Phase I, local scheduling phase (all jobs)

  1. The send-jobs queue receives the job submission request from a user.
  2. The send-jobs queue parameters affect whether or not the job is accepted. For example, a job that requires 100 MB memory will be rejected if queue-level parameters specify a memory limit of only 50 MB.
  3. If the job is accepted, it becomes pending in the send-jobs queue with a job ID assigned by the submission cluster.
  4. During the next scheduling cycle, the send-jobs queue attempts to place the job on a host in the submission cluster. If a suitable host is found, the job is dispatched locally.
  5. If the job cannot be placed locally (local hosts may not satisfy its resource requirements, or all the local hosts could be busy), the send-jobs queue attempts to forward the job to another cluster.

Phase II, job forwarding phase (MultiCluster submission queues only)

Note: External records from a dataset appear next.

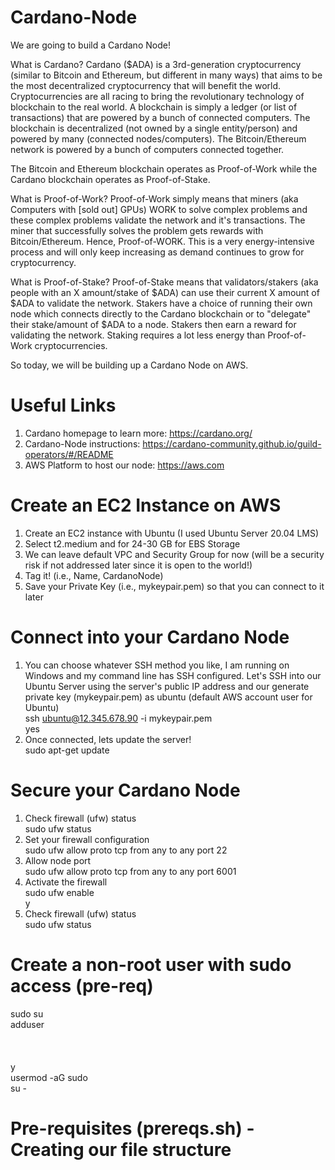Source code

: # Cardano-Node
We are going to build a Cardano Node! 

What is Cardano?
Cardano ($ADA) is a 3rd-generation cryptocurrency (similar to Bitcoin and Ethereum, but different in many ways) that aims to be the most decentralized cryptocurrency that will benefit the world. Cryptocurrencies are all racing to bring the revolutionary technology of blockchain to the real world. A blockchain is simply a ledger (or list of transactions) that are powered by a bunch of connected computers. The blockchain is decentralized (not owned by a single entity/person) and powered by many (connected nodes/computers). The Bitcoin/Ethereum network is powered by a bunch of computers connected together.

The Bitcoin and Ethereum blockchain operates as Proof-of-Work while the Cardano blockchain operates as Proof-of-Stake. 

What is Proof-of-Work? Proof-of-Work simply means that miners (aka Computers with [sold out] GPUs) WORK to solve complex problems and these complex problems validate the network and it's transactions. The miner that successfully solves the problem gets rewards with Bitcoin/Ethereum. Hence, Proof-of-WORK. This is a very energy-intensive process and will only keep increasing as demand continues to grow for cryptocurrency.

What is Proof-of-Stake? Proof-of-Stake means that validators/stakers (aka people with an X amount/stake of $ADA) can use their current X amount of $ADA to validate the network. Stakers have a choice of running their own node which connects directly to the Cardano blockchain or to "delegate" their stake/amount of $ADA to a node. Stakers then earn a reward for validating the network. Staking requires a lot less energy than Proof-of-Work cryptocurrencies. 

So today, we will be building up a Cardano Node on AWS.

# Useful Links
1. Cardano homepage to learn more: https://cardano.org/
2. Cardano-Node instructions: https://cardano-community.github.io/guild-operators/#/README
3. AWS Platform to host our node: https://aws.com

# Create an EC2 Instance on AWS
1. Create an EC2 instance with Ubuntu (I used Ubuntu Server 20.04 LMS)
2. Select t2.medium and for 24-30 GB for EBS Storage
3. We can leave default VPC and Security Group for now (will be a security risk if not addressed later since it is open to the world!)
4. Tag it! (i.e., Name, CardanoNode) 
5. Save your Private Key (i.e., mykeypair.pem) so that you can connect to it later

# Connect into your Cardano Node
1. You can choose whatever SSH method you like, I am running on Windows and my command line has SSH configured. Let's SSH into our Ubuntu Server using the server's public IP address and our generate private key (mykeypair.pem) as ubuntu (default AWS account user for Ubuntu)  
ssh ubuntu@12.345.678.90 -i mykeypair.pem  
yes  
2. Once connected, lets update the server!  
sudo apt-get update

# Secure your Cardano Node
1. Check firewall (ufw) status  
sudo ufw status  
2. Set your firewall configuration  
sudo ufw allow proto tcp from any to any port 22  
3. Allow node port  
sudo ufw allow proto tcp from any to any port 6001  
4. Activate the firewall  
sudo ufw enable  
y  
5. Check firewall (ufw) status  
sudo ufw status  

# Create a non-root user with sudo access (pre-req)
sudo su  
adduser <username>  
  <password>  
  <password>  
  <enter to leave defaults for user info>  
  y  
usermod -aG sudo <username>  
su - <username>  
  <password if first time using this user>  

# Pre-requisites (prereqs.sh) - Creating our file structure


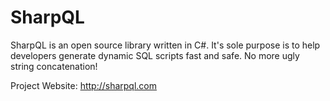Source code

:# SharpQL

SharpQL is an open source library written in C#.
It's sole purpose is to help developers generate dynamic SQL scripts fast and safe.
No more ugly string concatenation!

Project Website: http://sharpql.com
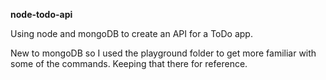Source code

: <p><b>node-todo-api</b></p>

<p>Using node and mongoDB to create an API for a ToDo app.</p>

<p>New to mongoDB so I used the playground folder to get more familiar
with some of the commands. Keeping that there for reference.</p>
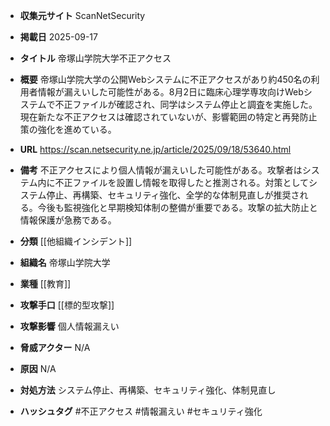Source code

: - **収集元サイト**
ScanNetSecurity

- **掲載日**
2025-09-17

- **タイトル**
帝塚山学院大学不正アクセス

- **概要**
帝塚山学院大学の公開Webシステムに不正アクセスがあり約450名の利用者情報が漏えいした可能性がある。8月2日に臨床心理学専攻向けWebシステムで不正ファイルが確認され、同学はシステム停止と調査を実施した。現在新たな不正アクセスは確認されていないが、影響範囲の特定と再発防止策の強化を進めている。

- **URL**
https://scan.netsecurity.ne.jp/article/2025/09/18/53640.html

- **備考**
不正アクセスにより個人情報が漏えいした可能性がある。攻撃者はシステム内に不正ファイルを設置し情報を取得したと推測される。対策としてシステム停止、再構築、セキュリティ強化、全学的な体制見直しが推奨される。今後も監視強化と早期検知体制の整備が重要である。攻撃の拡大防止と情報保護が急務である。

- **分類**
[[他組織インシデント]]

- **組織名**
帝塚山学院大学

- **業種**
[[教育]]

- **攻撃手口**
[[標的型攻撃]]

- **攻撃影響**
個人情報漏えい

- **脅威アクター**
N/A

- **原因**
N/A

- **対処方法**
システム停止、再構築、セキュリティ強化、体制見直し

- **ハッシュタグ**
#不正アクセス #情報漏えい #セキュリティ強化

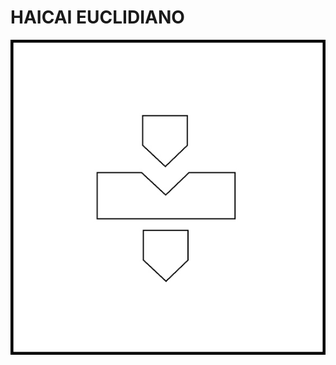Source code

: # HAICAI EUCLIDIANO

![](https://github.com/DanielBrito/no-ritmo-de-algo/blob/master/PoemasVisuais/img/haicai%20euclidiano.jpg)

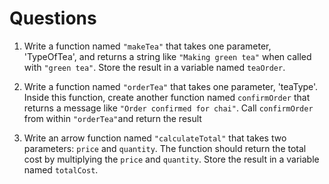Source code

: # Questions

1. Write a function named `"makeTea"` that takes one parameter, 'TypeOfTea', and returns a string like `"Making green tea"` when called with `"green tea"`. Store the result in a variable named `teaOrder`.

2. Write a function named `"orderTea"` that takes one parameter, 'teaType'. Inside this function, create another function named `confirmOrder` that returns a message like `"Order confirmed for chai"`. Call `confirmOrder` from within `"orderTea"`and return the result

3. Write an arrow function named `"calculateTotal"` that takes two parameters: `price` and `quantity`. The function should return the total cost by multiplying the `price` and `quantity`. Store the result in a variable named `totalCost`.
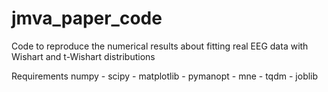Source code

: # jmva_paper_code
Code to reproduce the numerical results about fitting real EEG data with Wishart and t-Wishart distributions

Requirements
numpy - scipy - matplotlib - pymanopt - mne - tqdm - joblib
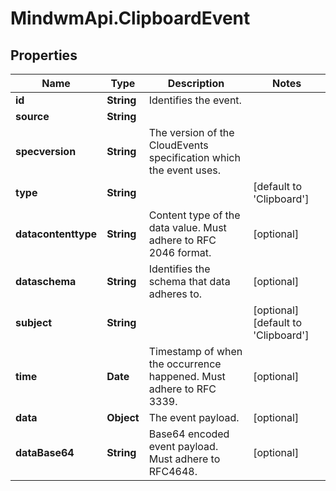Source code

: # MindwmApi.ClipboardEvent

## Properties

Name | Type | Description | Notes
------------ | ------------- | ------------- | -------------
**id** | **String** | Identifies the event. | 
**source** | **String** |  | 
**specversion** | **String** | The version of the CloudEvents specification which the event uses. | 
**type** | **String** |  | [default to &#39;Clipboard&#39;]
**datacontenttype** | **String** | Content type of the data value. Must adhere to RFC 2046 format. | [optional] 
**dataschema** | **String** | Identifies the schema that data adheres to. | [optional] 
**subject** | **String** |  | [optional] [default to &#39;Clipboard&#39;]
**time** | **Date** | Timestamp of when the occurrence happened. Must adhere to RFC 3339. | [optional] 
**data** | **Object** | The event payload. | [optional] 
**dataBase64** | **String** | Base64 encoded event payload. Must adhere to RFC4648. | [optional] 


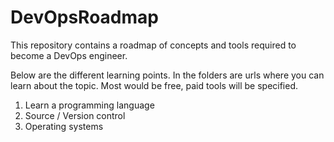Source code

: # DevOpsRoadmap
This repository contains a roadmap of concepts and tools required to become a DevOps engineer.

Below are the different learning points. In the folders are urls where you can learn about the topic. Most would be free, paid tools will be specified.

1)   Learn a programming language
2)   Source / Version control
3)   Operating systems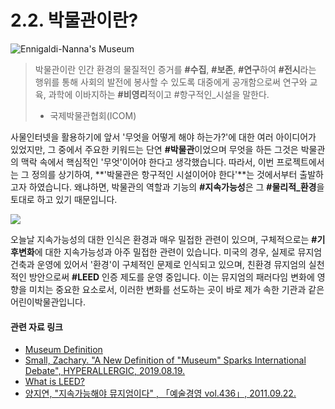 # 2.2. 박물관이란?

![Ennigaldi-Nanna&apos;s Museum](https://evemuseografia.files.wordpress.com/2014/07/recreaci_n_art_stica_ciudad_ur.jpg)

> 박물관이란 인간 환경의 물질적인 증거를 **\#수집**, **\#보존**, **\#연구**하여 **\#전시**라는 행위를 통해 사회의 발전에 봉사할 수 있도록 대중에게 공개함으로써 연구와 교육, 과학에 이바지하는 **\#비영리**적이고 \#항구적인\_시설을 말한다.
>
> * 국제박물관협회\(ICOM\)

사물인터넷을 활용하기에 앞서 '무엇을 어떻게 해야 하는가?'에 대한 여러 아이디어가 있었지만, 그 중에서 주요한 키워드는 단연 **\#박물관**이었으며 무엇을 하든 그것은 박물관의 맥락 속에서 핵심적인 '무엇'이어야 한다고 생각했습니다. 따라서, 이번 프로젝트에서는 그 정의를 상기하여, **'박물관은 항구적인 시설이어야 한다'**는 것에서부터 출발하고자 하였습니다. 왜냐하면, 박물관의 역할과 기능의 **\#지속가능성**은 그 **\#물리적\_환경**을 토대로 하고 있기 때문입니다.

![](https://www.buildup.eu/sites/default/files/illustrations/leed-certifications.jpg)

오늘날 지속가능성의 대한 인식은 환경과 매우 밀접한 관련이 있으며, 구체적으로는 **\#기후변화**에 대한 지속가능성과 아주 밀접한 관련이 있습니다. 미국의 경우, 실제로 뮤지엄 건축과 운영에 있어서 '환경'이 구체적인 문제로 인식되고 있으며, 친환경 뮤지엄의 실천적인 방안으로써 **\#LEED** 인증 제도를 운영 중입니다. 이는 뮤지엄의 패러다임 변화에 영향을 미치는 중요한 요소로서, 이러한 변화를 선도하는 곳이 바로 제가 속한 기관과 같은 어린이박물관입니다.

#### 관련 자료 링크

* [Museum Definition](https://icom.museum/en/activities/standards-guidelines/museum-definition/)
* [Small, Zachary. "A New Definition of "Museum" Sparks International Debate", HYPERALLERGIC, 2019.08.19.](https://hyperallergic.com/513858/icom-museum-definition/)
* [What is LEED?](https://www.usgbc.org/help/what-leed)
* [양지연, "지속가능해야 뮤지엄이다" , 「예술경영 vol.436」,  2011.09.22.](https://www.gokams.or.kr:442/webzine/wNew/column/column_view.asp?idx=804&page=1&c_idx=&searchString=)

  1. The send-jobs queue has a list of remote receive-jobs queues that it can forward jobs to. If a job cannot be placed locally, the send-jobs queue evaluates each receive-jobs queue. All queues that will accept more MultiCluster jobs are candidates. To find out how many additional MultiCluster jobs a queue can accept, subtract the number of MultiCluster jobs already pending in the queue from the queue’s pending MultiCluster job threshold (IMPT_JOBBKLG).
  2. If information available to the submission cluster indicates that the first queue is suitable, LSF forwards the job to that queue.
    1. By default, only queue capacity is considered and the first queue evaluated is the one that has room to accept the most new MultiCluster jobs.
    2. When MC_PLUGIN_REMOTE_RESOURCE=Y is set, boolean resource requirements and available remote resources are considered.
      Tip:

      When MC_PLUGIN_REMOTE_RESOURCE is defined, only the following resource requirements (boolean only) are supported: -R "type==type_name", -R "same[type]", and -R "defined(resource_name)"

    3. When MC_PLUGIN_SCHEDULE_ENHANCE is defined, remote resources are considered as for MC_PLUGIN_REMOTE_RESOURCE=Y, and the scheduler is enhanced to consider remote queue preemptable jobs, queue priority, and queue workload, based on the settings selected.
  3. If the first queue is not suitable, LSF considers the next queue.
  4. If LSF cannot forward the job to any of the receive-jobs queues, the job remains pending in the send-jobs cluster and is evaluated again during the next scheduling cycle.

Phase III, remote scheduling phase (MultiCluster jobs only)

  1. The receive-jobs queue receives the MultiCluster job submission.
  2. The receive-jobs queue parameters affect whether or not the job is accepted. For example, a job that requires 100 MB memory will be rejected if queue-level parameters specify a memory limit of only 50 MB.
  3. If the job is rejected, it returns to the submission cluster.
  4. If the job is accepted, it becomes pending in the receive-jobs queue with a new job ID assigned by the execution cluster.
  5. During the next scheduling cycle, the receive-jobs queue attempts to place the job on a host in the execution cluster. If a suitable host is found, the job is dispatched. If a suitable host is not found, the job remains pending in the receive-jobs cluster, and is evaluated again the next scheduling cycle.
  6. If the job is dispatched to the execution host but cannot start after the time interval MAX_RSHED_TIME (lsb.params), it returns to the submission cluster to be rescheduled. However, if the job repeatedly returns to the submission cluster because it could not be started in a remote cluster, after LSB_MC_INITFAIL_RETRY tries to start the job (lsf.conf), LSF suspends the job (PSUSP) in the submission cluster.